More insights have emerged regarding ex-President Olusegin Obasanjo’s endorsement of Peter Obi to win Nigeria’s 2023 presidential election.
Last week Obasanjo dominated the headlines after denying authoring a letter to the United Kingdom authorities warning against interference in the general polls.
He allegedly told the UK that they were part of Nigeria’s problems, stressing that this year’s race will not be business as usual.
On Friday, the former Head of State boasted he could have gotten a third term in 2003 if he wanted but never pushed for it as speculated in some quarters.
In an explosive New Year message a fortnight ago, Obasanjo charged the youths to chase out the old guards who have dominated the polity for decades.
“Get up, get together, get going and get us to where we should be. And you, the youth, it is your time and your turn. ‘Eyin Lokan’ (Your turn)”, he said in veiled response to Bola Tinubu’s slogan Emi Lokan (It’s my turn).
The All Progressives Congress (APC) presidential candidate made the comment last year in Ogun (Obasanjo’s home State), announcing it’s his turn to lead Nigeria after President Muhammadu Buhari.
In separate reactions to Obasanjo’s declaration of support for Obi of the Labour Party (LP), the APC, the Peoples Democratic Party (PDP) and the New Nigeria Peoples Party (NNPP) dismissed his wish.
In a chat with newmen on the build-up to the elections, an aide to the former President further explained why his principal is working for Obi.
Obasanjo has for years advocated decisive tackling of insecurity by a government that will also fix the economy, rid the system of corruption, end lopsided appointments, among others.
However, apart from Nigeria being governed by a credible individual, the former leader particularly doesn’t want power to remain in the North. He wants the South-East to produce the next President.
The source restated Obasanjo’s belief in North-South power rotation, suggesting that the support for PDP’s Atiku Abubakar in 2019 would not have extended into two terms as Buhari was approaching the end of his first term.
The aide noted that Obasanjo is worried because if the South doesn’t assume the nation’s topmost seat on May 29, agitation for breakup may resume on a full-blown scale.
“Baba supported the President in 2015 because the country needed strong leadership. When he saw that his choice did not live up to expectations, he withdrew support before 2019 when he openly backed Atiku.
“He was the most formidable at that time and the North still had eight years to complete. Buhari won that election and will complete his tenure soon. How will Baba support another Northerner again after 2015 and 2019.
“Look, if Obasanjo’s generation leaves in about 10 years from now, Nigerians will understand better. It will be difficult to take it (power from the North). They have the majority in terms of number of votes and they know the game.

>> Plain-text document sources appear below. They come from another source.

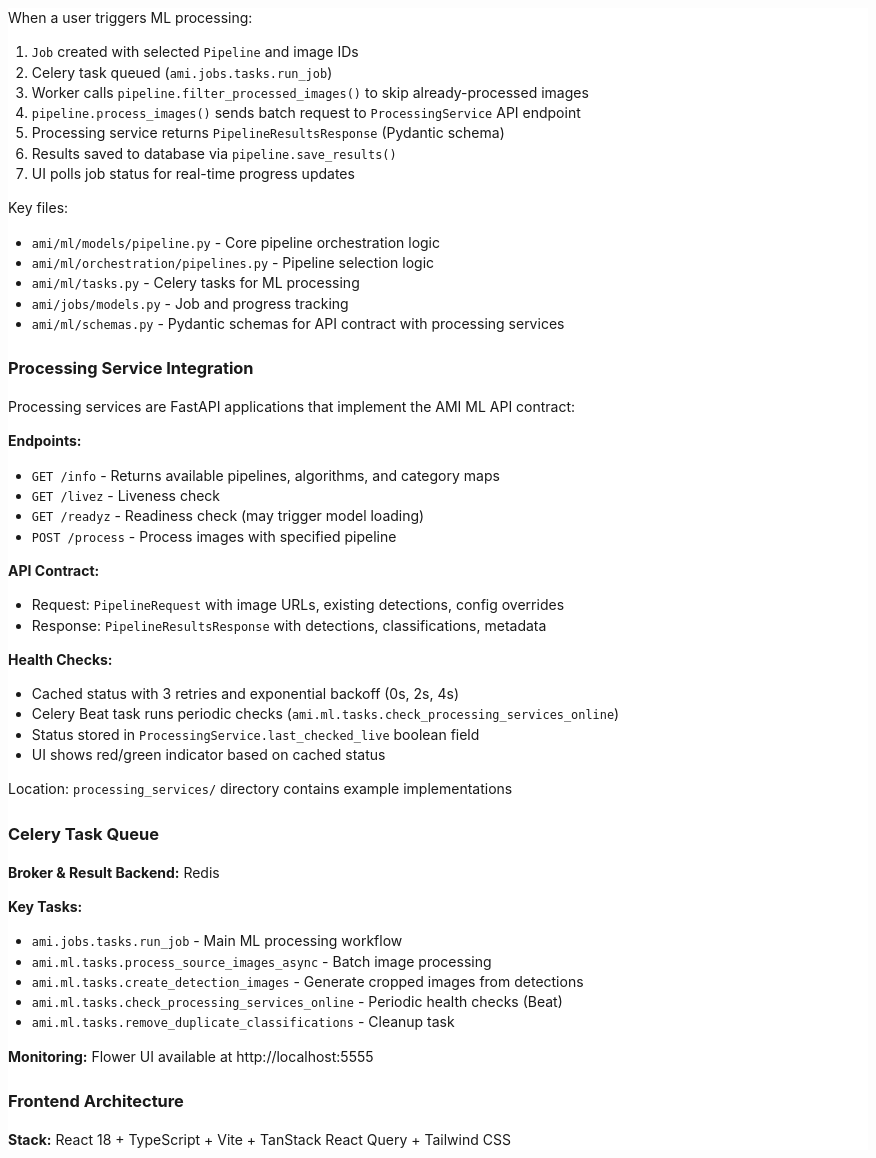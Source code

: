 When a user triggers ML processing:

1. `Job` created with selected `Pipeline` and image IDs
2. Celery task queued (`ami.jobs.tasks.run_job`)
3. Worker calls `pipeline.filter_processed_images()` to skip already-processed images
4. `pipeline.process_images()` sends batch request to `ProcessingService` API endpoint
5. Processing service returns `PipelineResultsResponse` (Pydantic schema)
6. Results saved to database via `pipeline.save_results()`
7. UI polls job status for real-time progress updates

Key files:
- `ami/ml/models/pipeline.py` - Core pipeline orchestration logic
- `ami/ml/orchestration/pipelines.py` - Pipeline selection logic
- `ami/ml/tasks.py` - Celery tasks for ML processing
- `ami/jobs/models.py` - Job and progress tracking
- `ami/ml/schemas.py` - Pydantic schemas for API contract with processing services

### Processing Service Integration

Processing services are FastAPI applications that implement the AMI ML API contract:

**Endpoints:**
- `GET /info` - Returns available pipelines, algorithms, and category maps
- `GET /livez` - Liveness check
- `GET /readyz` - Readiness check (may trigger model loading)
- `POST /process` - Process images with specified pipeline

**API Contract:**
- Request: `PipelineRequest` with image URLs, existing detections, config overrides
- Response: `PipelineResultsResponse` with detections, classifications, metadata

**Health Checks:**
- Cached status with 3 retries and exponential backoff (0s, 2s, 4s)
- Celery Beat task runs periodic checks (`ami.ml.tasks.check_processing_services_online`)
- Status stored in `ProcessingService.last_checked_live` boolean field
- UI shows red/green indicator based on cached status

Location: `processing_services/` directory contains example implementations

### Celery Task Queue

**Broker & Result Backend:** Redis

**Key Tasks:**
- `ami.jobs.tasks.run_job` - Main ML processing workflow
- `ami.ml.tasks.process_source_images_async` - Batch image processing
- `ami.ml.tasks.create_detection_images` - Generate cropped images from detections
- `ami.ml.tasks.check_processing_services_online` - Periodic health checks (Beat)
- `ami.ml.tasks.remove_duplicate_classifications` - Cleanup task

**Monitoring:** Flower UI available at http://localhost:5555

### Frontend Architecture

**Stack:** React 18 + TypeScript + Vite + TanStack React Query + Tailwind CSS
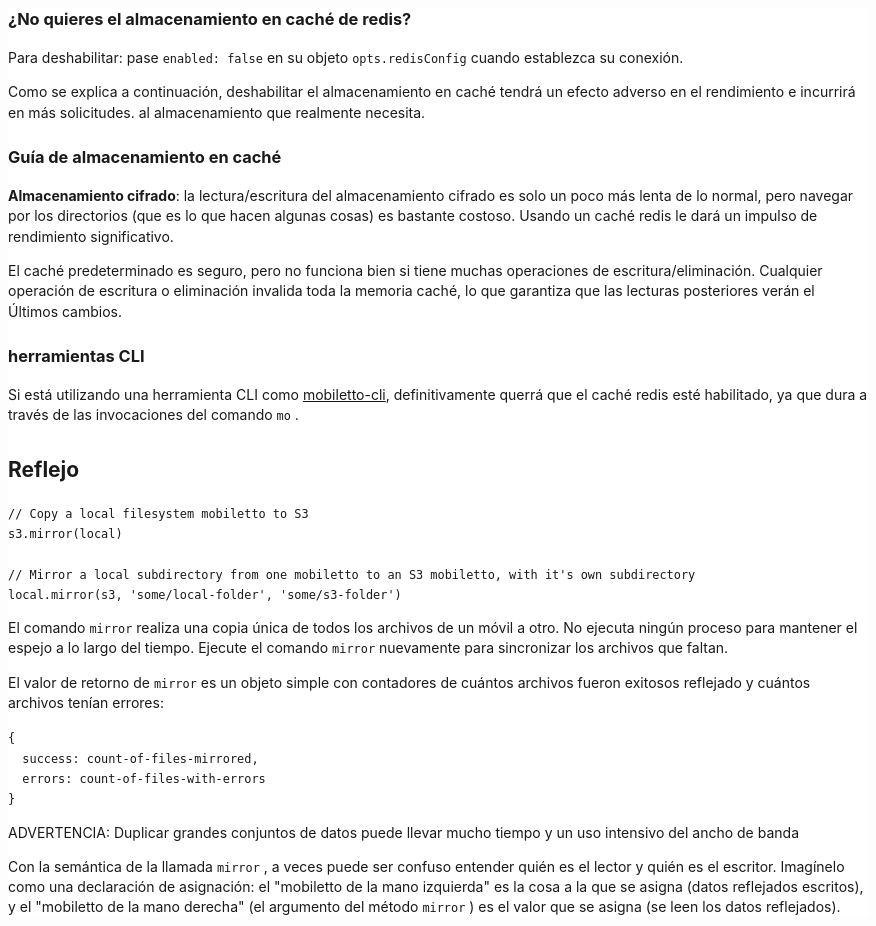  ### ¿No quieres el almacenamiento en caché de redis?
 Para deshabilitar: pase `enabled: false` en su objeto `opts.redisConfig` cuando establezca su conexión.

 Como se explica a continuación, deshabilitar el almacenamiento en caché tendrá un efecto adverso en el rendimiento e incurrirá en más solicitudes.
 al almacenamiento que realmente necesita.

 ### Guía de almacenamiento en caché
 **Almacenamiento cifrado**: la lectura/escritura del almacenamiento cifrado es solo un poco más lenta de lo normal,
 pero navegar por los directorios (que es lo que hacen algunas cosas) es bastante costoso. Usando un caché redis
 le dará un impulso de rendimiento significativo.

 El caché predeterminado es seguro, pero no funciona bien si tiene muchas operaciones de escritura/eliminación.
 Cualquier operación de escritura o eliminación invalida toda la memoria caché, lo que garantiza que las lecturas posteriores verán el
 Últimos cambios.

 ### herramientas CLI
 Si está utilizando una herramienta CLI como [mobiletto-cli](https://www.npmjs.com/package/mobiletto-cli),
 definitivamente querrá que el caché redis esté habilitado, ya que dura a través de las invocaciones del comando `mo` .

 ## Reflejo

    // Copy a local filesystem mobiletto to S3
    s3.mirror(local)

    // Mirror a local subdirectory from one mobiletto to an S3 mobiletto, with it's own subdirectory
    local.mirror(s3, 'some/local-folder', 'some/s3-folder')

 El comando `mirror` realiza una copia única de todos los archivos de un móvil a otro.
 No ejecuta ningún proceso para mantener el espejo a lo largo del tiempo. Ejecute el comando `mirror` nuevamente
 para sincronizar los archivos que faltan.

 El valor de retorno de `mirror` es un objeto simple con contadores de cuántos archivos fueron exitosos
 reflejado y cuántos archivos tenían errores:

    {
      success: count-of-files-mirrored,
      errors: count-of-files-with-errors
    }

 ADVERTENCIA: Duplicar grandes conjuntos de datos puede llevar mucho tiempo y un uso intensivo del ancho de banda

 Con la semántica de la llamada `mirror` , a veces puede ser confuso entender quién es el
 lector y quién es el escritor. Imagínelo como una declaración de asignación: el "mobiletto de la mano izquierda"
 es la cosa a la que se asigna (datos reflejados escritos), y el "mobiletto de la mano derecha" (el
 argumento del método `mirror` ) es el valor que se asigna (se leen los datos reflejados).

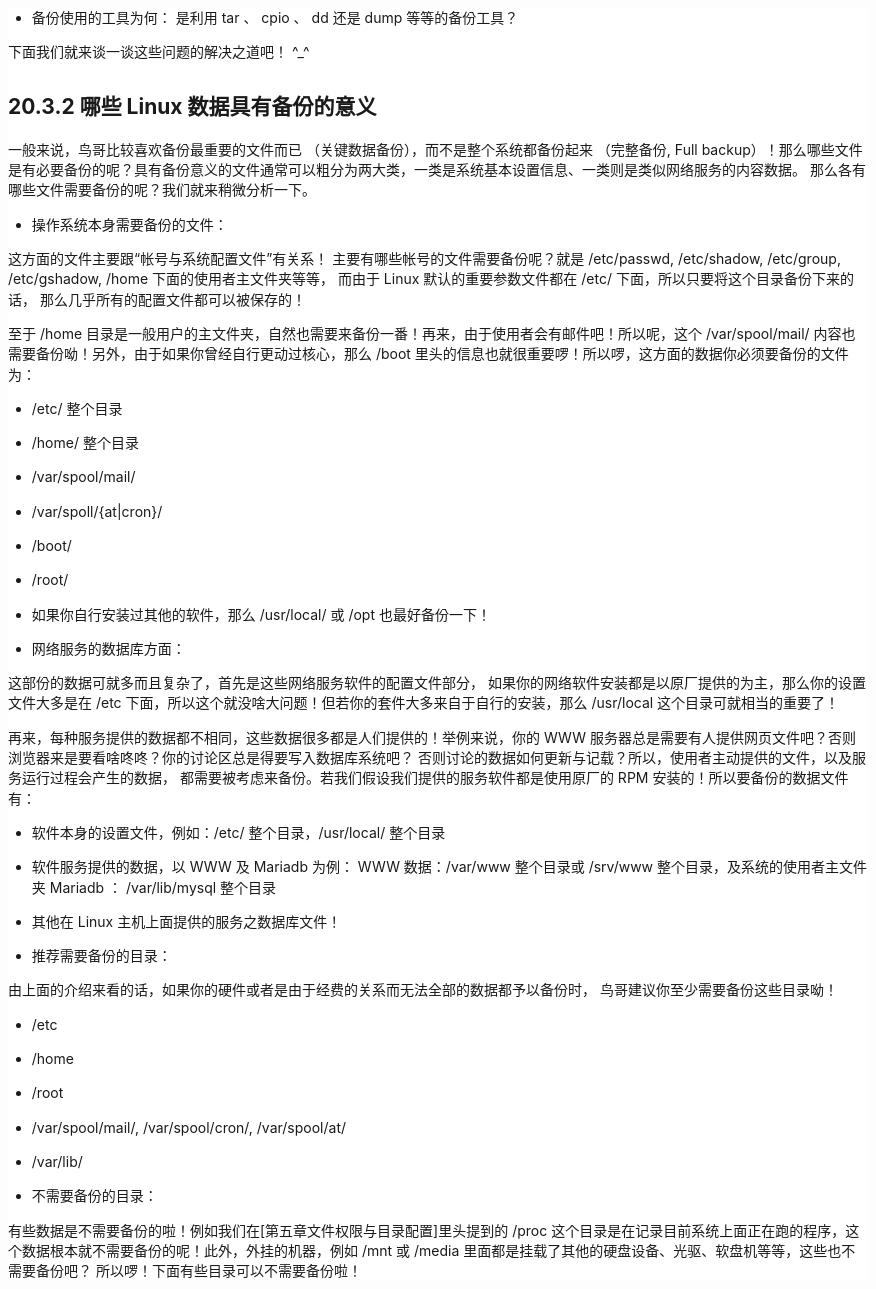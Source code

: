 -   备份使用的工具为何： 是利用 tar 、 cpio 、 dd 还是 dump 等等的备份工具？

下面我们就来谈一谈这些问题的解决之道吧！ ^\_^

## 20.3.2 哪些 Linux 数据具有备份的意义

一般来说，鸟哥比较喜欢备份最重要的文件而已 （关键数据备份），而不是整个系统都备份起来 （完整备份, Full backup）！那么哪些文件是有必要备份的呢？具有备份意义的文件通常可以粗分为两大类，一类是系统基本设置信息、一类则是类似网络服务的内容数据。 那么各有哪些文件需要备份的呢？我们就来稍微分析一下。

-   操作系统本身需要备份的文件：

这方面的文件主要跟“帐号与系统配置文件”有关系！ 主要有哪些帐号的文件需要备份呢？就是 /etc/passwd, /etc/shadow, /etc/group, /etc/gshadow, /home 下面的使用者主文件夹等等， 而由于 Linux 默认的重要参数文件都在 /etc/ 下面，所以只要将这个目录备份下来的话， 那么几乎所有的配置文件都可以被保存的！

至于 /home 目录是一般用户的主文件夹，自然也需要来备份一番！再来，由于使用者会有邮件吧！所以呢，这个 /var/spool/mail/ 内容也需要备份呦！另外，由于如果你曾经自行更动过核心，那么 /boot 里头的信息也就很重要啰！所以啰，这方面的数据你必须要备份的文件为：

-   /etc/ 整个目录

-   /home/ 整个目录

-   /var/spool/mail/

-   /var/spoll/{at\|cron}/

-   /boot/

-   /root/

-   如果你自行安装过其他的软件，那么 /usr/local/ 或 /opt 也最好备份一下！

-   网络服务的数据库方面：

这部份的数据可就多而且复杂了，首先是这些网络服务软件的配置文件部分， 如果你的网络软件安装都是以原厂提供的为主，那么你的设置文件大多是在 /etc 下面，所以这个就没啥大问题！但若你的套件大多来自于自行的安装，那么 /usr/local 这个目录可就相当的重要了！

再来，每种服务提供的数据都不相同，这些数据很多都是人们提供的！举例来说，你的 WWW 服务器总是需要有人提供网页文件吧？否则浏览器来是要看啥咚咚？你的讨论区总是得要写入数据库系统吧？ 否则讨论的数据如何更新与记载？所以，使用者主动提供的文件，以及服务运行过程会产生的数据， 都需要被考虑来备份。若我们假设我们提供的服务软件都是使用原厂的 RPM 安装的！所以要备份的数据文件有：

-   软件本身的设置文件，例如：/etc/ 整个目录，/usr/local/ 整个目录

-   软件服务提供的数据，以 WWW 及 Mariadb 为例： WWW 数据：/var/www 整个目录或 /srv/www 整个目录，及系统的使用者主文件夹 Mariadb ： /var/lib/mysql 整个目录

-   其他在 Linux 主机上面提供的服务之数据库文件！

-   推荐需要备份的目录：

由上面的介绍来看的话，如果你的硬件或者是由于经费的关系而无法全部的数据都予以备份时， 鸟哥建议你至少需要备份这些目录呦！

-   /etc

-   /home

-   /root

-   /var/spool/mail/, /var/spool/cron/, /var/spool/at/

-   /var/lib/

-   不需要备份的目录：

有些数据是不需要备份的啦！例如我们在[第五章文件权限与目录配置]里头提到的 /proc 这个目录是在记录目前系统上面正在跑的程序，这个数据根本就不需要备份的呢！此外，外挂的机器，例如 /mnt 或 /media 里面都是挂载了其他的硬盘设备、光驱、软盘机等等，这些也不需要备份吧？ 所以啰！下面有些目录可以不需要备份啦！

“It is because people like Obasanjo are alive that the struggle for Southern presidency is this competitive. When they go, who are the influential people that will speak for the South?
“Obasanjo is insisting on a Southerner because a Northerner as President beyond 2023 means a possible 16 years in power.”
On the decision to support Obi ahead of fellow Southwesterner Tinubu, and the talks trailing his backing, the source replied: “It’s his choice”.
“Why are they angry? Let everyone allow the people to decide. The funny thing is most of those who attack him and their associates go to see him before and after elections.
“Obasanjo opted for Obi because he knows both of them; their capacity, antecedents, and other factors. Obi is not perfect but a better option. Also, his region has not done it (presidency) before, a situation Baba believes is unfair.
“People like him are speaking up because they know the consequence of one region doing more than two terms at a stretch. There will be increased secession agitation.
“Obasanjo and others know what happened during the civil war and will not allow their sacrifice to go like that. That Baba supports Peter Obi is not about politics and hatred for anybody, it’s about fairness, justice and equity.”
Obi (from Anambra – South-East), Atiku (Adamawa – North-East), Tinubu (Lagos – South-West) and NNPP’s Rabiu Kwankwaso (Kano – North-West) will go head-to-head on Saturday, February 25.
The contest is expected to witness the largest turnout ever after the confirmation by the Independent National Electoral Commission Election (INEC) of more than 93 million eligible voters.
Meanwhile, a non-governmental organisation has challenged the INEC to allow its systems undergo an integrity test after nearly 3 million people were invalidated after the Continuous Voter Registration (CVR).
The Diasporans for Good Governance (DGG) insists the Automatic Biometric Identification System (ABIS) and Biometric Voter Accountability System (BVAS) – used for Anambra, Ekiti and Osun governorship polls – are not reliable.
“That same software invalidated 2.78 million Nigerians, failed to track and eliminate the multiple incidents of underage voters as you can see from the register that is displayed”, said DDG member, Christian Chima.
On Tuesday, INEC Chairman, Prof. Yakubu Mahmood will speak at the Chatham House in London on challenges and plans for the conduct of the 2023 elections, security and the use of ABIS and BVAS.